» ENTRIES SHOWN:
- - - -
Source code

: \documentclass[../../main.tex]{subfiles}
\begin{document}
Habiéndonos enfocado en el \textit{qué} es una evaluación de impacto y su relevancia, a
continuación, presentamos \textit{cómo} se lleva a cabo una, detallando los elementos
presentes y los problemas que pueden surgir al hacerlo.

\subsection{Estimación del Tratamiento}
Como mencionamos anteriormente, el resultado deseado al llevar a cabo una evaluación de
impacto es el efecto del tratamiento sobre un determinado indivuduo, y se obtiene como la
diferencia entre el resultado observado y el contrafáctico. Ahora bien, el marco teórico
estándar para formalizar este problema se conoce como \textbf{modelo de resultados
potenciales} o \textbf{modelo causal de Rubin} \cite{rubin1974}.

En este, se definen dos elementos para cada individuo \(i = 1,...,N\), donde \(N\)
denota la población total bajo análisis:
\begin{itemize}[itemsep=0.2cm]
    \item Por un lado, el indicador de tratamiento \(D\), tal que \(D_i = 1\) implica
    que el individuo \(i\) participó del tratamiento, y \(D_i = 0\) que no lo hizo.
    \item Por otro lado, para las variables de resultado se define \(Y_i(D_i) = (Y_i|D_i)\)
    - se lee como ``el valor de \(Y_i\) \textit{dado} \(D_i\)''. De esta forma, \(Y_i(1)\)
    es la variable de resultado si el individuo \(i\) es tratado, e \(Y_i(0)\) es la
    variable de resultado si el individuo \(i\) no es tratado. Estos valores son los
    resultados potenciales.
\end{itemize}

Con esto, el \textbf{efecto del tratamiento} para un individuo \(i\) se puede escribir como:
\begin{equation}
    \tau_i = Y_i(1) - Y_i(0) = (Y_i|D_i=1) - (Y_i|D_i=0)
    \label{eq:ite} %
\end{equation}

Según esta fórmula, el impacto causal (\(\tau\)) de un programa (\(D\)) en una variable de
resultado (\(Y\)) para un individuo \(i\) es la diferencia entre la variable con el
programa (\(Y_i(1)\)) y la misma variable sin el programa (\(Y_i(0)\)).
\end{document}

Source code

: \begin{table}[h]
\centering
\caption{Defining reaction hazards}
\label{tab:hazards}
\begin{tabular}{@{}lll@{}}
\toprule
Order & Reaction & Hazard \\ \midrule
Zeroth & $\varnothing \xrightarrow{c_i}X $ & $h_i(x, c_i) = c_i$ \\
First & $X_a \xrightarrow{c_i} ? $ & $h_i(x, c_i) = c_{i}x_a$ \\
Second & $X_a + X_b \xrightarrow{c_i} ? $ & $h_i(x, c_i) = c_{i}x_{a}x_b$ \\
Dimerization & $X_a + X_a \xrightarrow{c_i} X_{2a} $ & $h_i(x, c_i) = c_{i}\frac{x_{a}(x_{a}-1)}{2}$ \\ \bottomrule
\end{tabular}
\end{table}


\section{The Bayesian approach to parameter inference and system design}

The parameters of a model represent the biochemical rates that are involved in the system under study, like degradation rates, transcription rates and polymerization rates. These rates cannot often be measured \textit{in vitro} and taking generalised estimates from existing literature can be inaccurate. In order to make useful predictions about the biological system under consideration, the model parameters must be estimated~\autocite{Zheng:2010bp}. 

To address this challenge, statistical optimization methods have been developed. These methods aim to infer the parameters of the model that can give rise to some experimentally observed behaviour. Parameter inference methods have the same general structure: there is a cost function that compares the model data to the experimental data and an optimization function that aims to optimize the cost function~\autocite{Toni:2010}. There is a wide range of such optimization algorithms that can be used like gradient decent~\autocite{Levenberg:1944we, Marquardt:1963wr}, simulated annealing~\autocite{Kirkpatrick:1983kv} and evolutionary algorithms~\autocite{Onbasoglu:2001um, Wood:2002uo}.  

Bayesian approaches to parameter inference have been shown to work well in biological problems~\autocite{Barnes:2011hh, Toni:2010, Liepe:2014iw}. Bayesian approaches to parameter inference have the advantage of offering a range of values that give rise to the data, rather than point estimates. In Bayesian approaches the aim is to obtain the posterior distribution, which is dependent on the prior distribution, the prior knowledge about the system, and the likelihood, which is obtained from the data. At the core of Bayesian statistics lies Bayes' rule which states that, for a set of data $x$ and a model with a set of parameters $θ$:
- - - -
» WORK INSTRUCTION: Word for word, restate the lines above from the line containing "En este, se" through the line containing "Bayesian approach to", with both included and nothing else.

» SOLUTION FOR THIS TASK:
En este, se definen dos elementos para cada individuo \(i = 1,...,N\), donde \(N\)
denota la población total bajo análisis:
\begin{itemize}[itemsep=0.2cm]
    \item Por un lado, el indicador de tratamiento \(D\), tal que \(D_i = 1\) implica
    que el individuo \(i\) participó del tratamiento, y \(D_i = 0\) que no lo hizo.
    \item Por otro lado, para las variables de resultado se define \(Y_i(D_i) = (Y_i|D_i)\)
    - se lee como ``el valor de \(Y_i\) \textit{dado} \(D_i\)''. De esta forma, \(Y_i(1)\)
    es la variable de resultado si el individuo \(i\) es tratado, e \(Y_i(0)\) es la
    variable de resultado si el individuo \(i\) no es tratado. Estos valores son los
    resultados potenciales.
\end{itemize}

Con esto, el \textbf{efecto del tratamiento} para un individuo \(i\) se puede escribir como:
\begin{equation}
    \tau_i = Y_i(1) - Y_i(0) = (Y_i|D_i=1) - (Y_i|D_i=0)
    \label{eq:ite} %
\end{equation}

Según esta fórmula, el impacto causal (\(\tau\)) de un programa (\(D\)) en una variable de
resultado (\(Y\)) para un individuo \(i\) es la diferencia entre la variable con el
programa (\(Y_i(1)\)) y la misma variable sin el programa (\(Y_i(0)\)).
\end{document}

Source code

: \begin{table}[h]
\centering
\caption{Defining reaction hazards}
\label{tab:hazards}
\begin{tabular}{@{}lll@{}}
\toprule
Order & Reaction & Hazard \\ \midrule
Zeroth & $\varnothing \xrightarrow{c_i}X $ & $h_i(x, c_i) = c_i$ \\
First & $X_a \xrightarrow{c_i} ? $ & $h_i(x, c_i) = c_{i}x_a$ \\
Second & $X_a + X_b \xrightarrow{c_i} ? $ & $h_i(x, c_i) = c_{i}x_{a}x_b$ \\
Dimerization & $X_a + X_a \xrightarrow{c_i} X_{2a} $ & $h_i(x, c_i) = c_{i}\frac{x_{a}(x_{a}-1)}{2}$ \\ \bottomrule
\end{tabular}
\end{table}


\section{The Bayesian approach to parameter inference and system design}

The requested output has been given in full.